The task
Copy every line of the following data that includes the string "diplom".

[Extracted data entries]
· · · ·
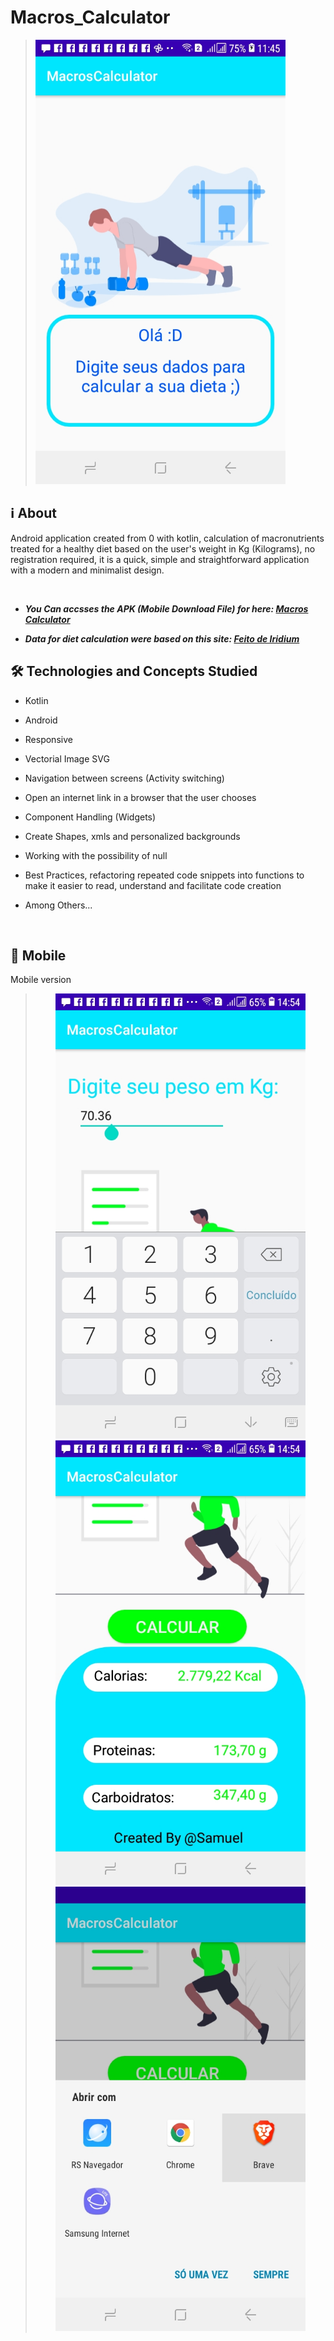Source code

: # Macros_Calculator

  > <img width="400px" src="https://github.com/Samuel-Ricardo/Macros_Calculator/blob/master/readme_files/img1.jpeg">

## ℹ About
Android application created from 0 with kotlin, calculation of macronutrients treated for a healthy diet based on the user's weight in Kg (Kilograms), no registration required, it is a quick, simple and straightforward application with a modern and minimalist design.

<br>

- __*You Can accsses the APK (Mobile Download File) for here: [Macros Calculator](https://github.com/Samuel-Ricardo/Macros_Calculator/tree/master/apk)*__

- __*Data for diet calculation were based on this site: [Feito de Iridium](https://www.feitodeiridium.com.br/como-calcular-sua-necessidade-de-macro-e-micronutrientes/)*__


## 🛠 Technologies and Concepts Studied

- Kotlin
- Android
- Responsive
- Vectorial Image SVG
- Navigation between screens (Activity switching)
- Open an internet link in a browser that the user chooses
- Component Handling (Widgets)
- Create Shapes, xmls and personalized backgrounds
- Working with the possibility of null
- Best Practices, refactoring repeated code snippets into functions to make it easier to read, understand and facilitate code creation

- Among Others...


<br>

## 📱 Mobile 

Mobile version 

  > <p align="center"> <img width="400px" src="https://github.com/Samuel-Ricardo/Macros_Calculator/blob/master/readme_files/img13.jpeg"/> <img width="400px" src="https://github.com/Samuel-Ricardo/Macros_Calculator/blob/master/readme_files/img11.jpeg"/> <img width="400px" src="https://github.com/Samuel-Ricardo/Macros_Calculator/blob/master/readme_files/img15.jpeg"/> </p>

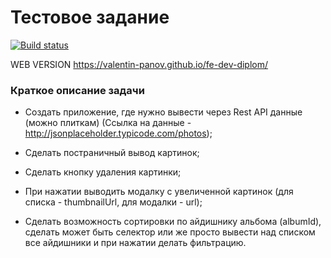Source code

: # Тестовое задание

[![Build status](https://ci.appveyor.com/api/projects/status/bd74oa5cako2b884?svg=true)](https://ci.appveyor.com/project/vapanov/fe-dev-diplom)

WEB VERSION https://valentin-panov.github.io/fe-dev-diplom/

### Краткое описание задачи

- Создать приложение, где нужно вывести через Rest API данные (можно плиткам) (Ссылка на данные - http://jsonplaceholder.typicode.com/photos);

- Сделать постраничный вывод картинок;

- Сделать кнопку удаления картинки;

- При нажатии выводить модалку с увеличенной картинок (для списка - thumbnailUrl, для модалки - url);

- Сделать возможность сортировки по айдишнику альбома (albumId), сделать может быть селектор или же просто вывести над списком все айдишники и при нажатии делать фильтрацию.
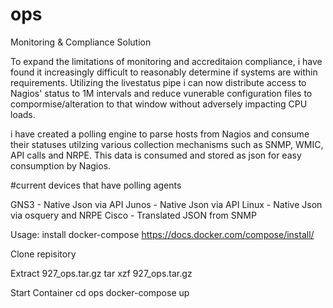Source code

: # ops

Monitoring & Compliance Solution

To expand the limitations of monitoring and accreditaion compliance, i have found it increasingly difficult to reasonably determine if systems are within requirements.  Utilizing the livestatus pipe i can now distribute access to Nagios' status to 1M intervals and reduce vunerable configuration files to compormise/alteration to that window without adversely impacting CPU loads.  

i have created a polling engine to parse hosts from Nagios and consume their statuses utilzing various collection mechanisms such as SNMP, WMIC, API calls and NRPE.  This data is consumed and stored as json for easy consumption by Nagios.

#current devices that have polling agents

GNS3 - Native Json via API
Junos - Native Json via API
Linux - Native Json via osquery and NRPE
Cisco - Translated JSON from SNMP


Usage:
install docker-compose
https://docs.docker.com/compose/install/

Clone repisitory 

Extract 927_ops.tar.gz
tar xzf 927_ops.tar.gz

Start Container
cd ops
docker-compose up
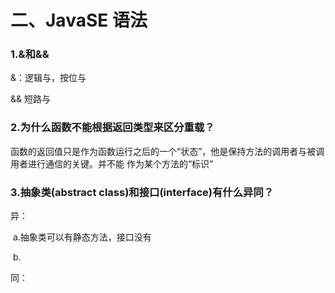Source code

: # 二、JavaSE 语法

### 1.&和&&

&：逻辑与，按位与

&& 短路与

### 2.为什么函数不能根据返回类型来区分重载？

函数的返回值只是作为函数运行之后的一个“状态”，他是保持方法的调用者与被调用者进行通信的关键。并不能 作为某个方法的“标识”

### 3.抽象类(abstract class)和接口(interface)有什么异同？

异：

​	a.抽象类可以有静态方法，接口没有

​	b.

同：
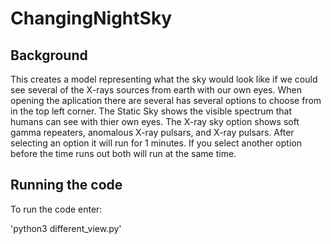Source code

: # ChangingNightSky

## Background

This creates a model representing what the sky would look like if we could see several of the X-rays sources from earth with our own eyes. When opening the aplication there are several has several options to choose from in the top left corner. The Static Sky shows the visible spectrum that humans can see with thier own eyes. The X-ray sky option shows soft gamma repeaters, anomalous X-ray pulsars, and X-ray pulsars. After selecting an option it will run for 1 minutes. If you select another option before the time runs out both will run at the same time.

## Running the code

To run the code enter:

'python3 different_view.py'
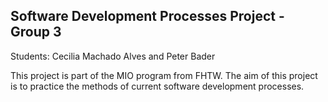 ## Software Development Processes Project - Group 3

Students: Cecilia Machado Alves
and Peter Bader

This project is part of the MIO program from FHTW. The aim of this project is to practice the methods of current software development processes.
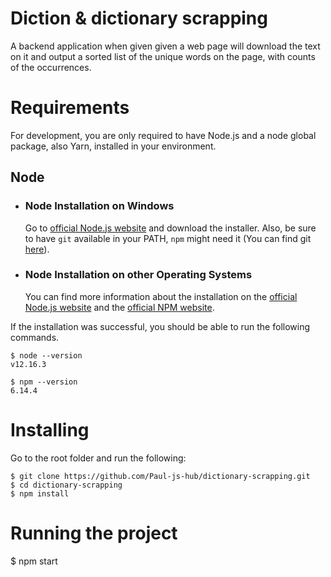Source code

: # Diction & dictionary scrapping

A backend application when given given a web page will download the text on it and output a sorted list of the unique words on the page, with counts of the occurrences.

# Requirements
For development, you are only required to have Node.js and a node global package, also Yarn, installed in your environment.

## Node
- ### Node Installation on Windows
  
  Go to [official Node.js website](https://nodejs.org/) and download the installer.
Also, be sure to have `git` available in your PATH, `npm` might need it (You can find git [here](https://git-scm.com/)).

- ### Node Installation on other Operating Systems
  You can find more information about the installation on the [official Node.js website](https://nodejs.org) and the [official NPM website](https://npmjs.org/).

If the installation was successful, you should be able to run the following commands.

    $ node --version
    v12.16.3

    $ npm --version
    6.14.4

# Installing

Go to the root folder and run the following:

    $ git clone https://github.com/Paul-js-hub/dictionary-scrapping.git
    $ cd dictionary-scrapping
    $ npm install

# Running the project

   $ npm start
· · · ·
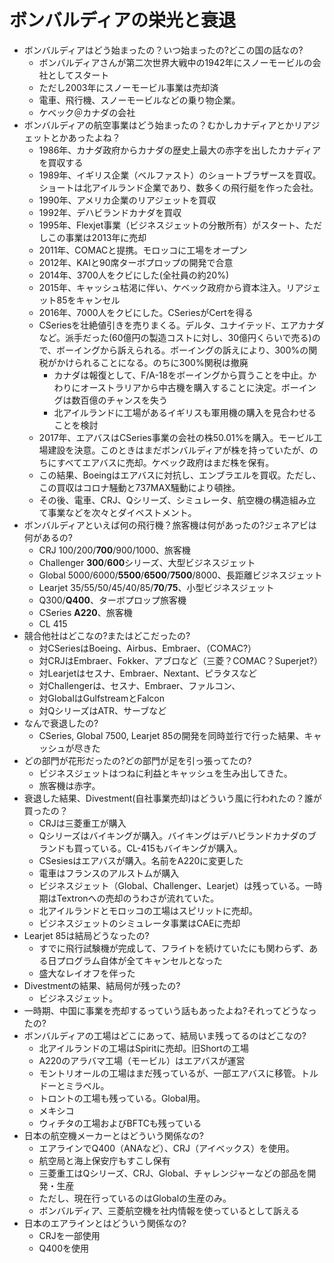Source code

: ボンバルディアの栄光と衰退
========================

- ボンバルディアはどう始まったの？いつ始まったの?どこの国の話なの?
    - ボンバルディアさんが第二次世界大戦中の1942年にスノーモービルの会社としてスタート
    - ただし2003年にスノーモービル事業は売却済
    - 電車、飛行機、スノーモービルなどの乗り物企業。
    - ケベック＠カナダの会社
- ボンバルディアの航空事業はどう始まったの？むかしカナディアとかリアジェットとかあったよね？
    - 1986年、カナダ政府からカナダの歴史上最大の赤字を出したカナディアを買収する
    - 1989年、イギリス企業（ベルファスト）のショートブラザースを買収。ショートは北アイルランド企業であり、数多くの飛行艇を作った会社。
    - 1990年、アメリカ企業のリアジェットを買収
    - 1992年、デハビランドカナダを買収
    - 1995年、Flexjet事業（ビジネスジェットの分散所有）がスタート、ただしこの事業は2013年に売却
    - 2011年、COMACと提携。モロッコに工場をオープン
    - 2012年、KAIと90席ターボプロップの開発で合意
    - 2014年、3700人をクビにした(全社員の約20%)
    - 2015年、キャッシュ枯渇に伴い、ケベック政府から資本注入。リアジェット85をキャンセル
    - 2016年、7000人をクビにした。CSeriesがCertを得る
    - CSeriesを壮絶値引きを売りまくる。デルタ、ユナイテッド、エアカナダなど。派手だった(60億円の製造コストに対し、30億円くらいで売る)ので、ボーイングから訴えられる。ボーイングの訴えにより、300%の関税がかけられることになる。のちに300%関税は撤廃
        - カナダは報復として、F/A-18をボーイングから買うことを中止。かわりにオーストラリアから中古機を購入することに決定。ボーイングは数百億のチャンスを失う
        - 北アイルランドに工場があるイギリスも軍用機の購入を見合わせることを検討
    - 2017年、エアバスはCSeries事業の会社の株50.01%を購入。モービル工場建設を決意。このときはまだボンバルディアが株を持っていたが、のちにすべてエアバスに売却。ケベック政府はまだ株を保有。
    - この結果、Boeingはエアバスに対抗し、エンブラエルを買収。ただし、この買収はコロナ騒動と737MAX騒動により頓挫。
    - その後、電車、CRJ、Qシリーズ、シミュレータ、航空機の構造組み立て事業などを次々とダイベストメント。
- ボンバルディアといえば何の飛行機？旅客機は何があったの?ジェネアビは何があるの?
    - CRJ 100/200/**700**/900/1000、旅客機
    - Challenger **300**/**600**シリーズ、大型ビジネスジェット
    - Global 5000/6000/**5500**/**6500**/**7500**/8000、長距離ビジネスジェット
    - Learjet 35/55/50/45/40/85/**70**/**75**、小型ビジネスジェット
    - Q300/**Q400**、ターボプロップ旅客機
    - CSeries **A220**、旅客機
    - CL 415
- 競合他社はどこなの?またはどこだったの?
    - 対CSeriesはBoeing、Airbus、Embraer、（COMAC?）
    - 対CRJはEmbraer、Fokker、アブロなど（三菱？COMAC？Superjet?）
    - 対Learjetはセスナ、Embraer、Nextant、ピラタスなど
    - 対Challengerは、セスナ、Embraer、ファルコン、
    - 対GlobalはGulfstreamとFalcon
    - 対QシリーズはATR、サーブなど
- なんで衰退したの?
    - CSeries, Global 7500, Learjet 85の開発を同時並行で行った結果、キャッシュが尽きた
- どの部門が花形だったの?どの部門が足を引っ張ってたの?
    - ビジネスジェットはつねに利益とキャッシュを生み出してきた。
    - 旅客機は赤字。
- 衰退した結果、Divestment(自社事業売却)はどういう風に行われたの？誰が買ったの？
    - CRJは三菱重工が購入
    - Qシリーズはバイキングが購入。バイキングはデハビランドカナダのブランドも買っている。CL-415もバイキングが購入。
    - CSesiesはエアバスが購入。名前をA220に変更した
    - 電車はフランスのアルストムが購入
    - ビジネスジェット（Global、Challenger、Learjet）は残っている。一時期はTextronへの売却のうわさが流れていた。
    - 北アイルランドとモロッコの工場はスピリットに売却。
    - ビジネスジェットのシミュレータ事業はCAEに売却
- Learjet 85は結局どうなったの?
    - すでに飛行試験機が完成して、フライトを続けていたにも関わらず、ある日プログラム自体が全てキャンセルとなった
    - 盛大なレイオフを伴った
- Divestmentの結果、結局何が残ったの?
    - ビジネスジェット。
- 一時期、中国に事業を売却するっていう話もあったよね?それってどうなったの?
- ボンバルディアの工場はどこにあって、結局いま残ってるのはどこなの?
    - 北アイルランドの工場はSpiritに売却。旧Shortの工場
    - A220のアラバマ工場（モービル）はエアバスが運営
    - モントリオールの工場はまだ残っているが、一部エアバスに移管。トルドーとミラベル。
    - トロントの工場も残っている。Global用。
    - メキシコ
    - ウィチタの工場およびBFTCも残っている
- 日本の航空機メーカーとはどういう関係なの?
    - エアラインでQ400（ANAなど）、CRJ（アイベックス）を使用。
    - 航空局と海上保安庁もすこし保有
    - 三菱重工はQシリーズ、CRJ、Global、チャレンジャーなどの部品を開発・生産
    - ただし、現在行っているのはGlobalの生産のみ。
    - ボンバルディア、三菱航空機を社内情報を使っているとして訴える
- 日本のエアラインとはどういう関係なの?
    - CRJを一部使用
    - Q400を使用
· · · ·
Exercise answer
[![Build status](https://ci.appveyor.com/api/projects/status/bd74oa5cako2b884?svg=true)](https://ci.appveyor.com/project/vapanov/fe-dev-diplom)
WEB VERSION https://valentin-panov.github.io/fe-dev-diplom/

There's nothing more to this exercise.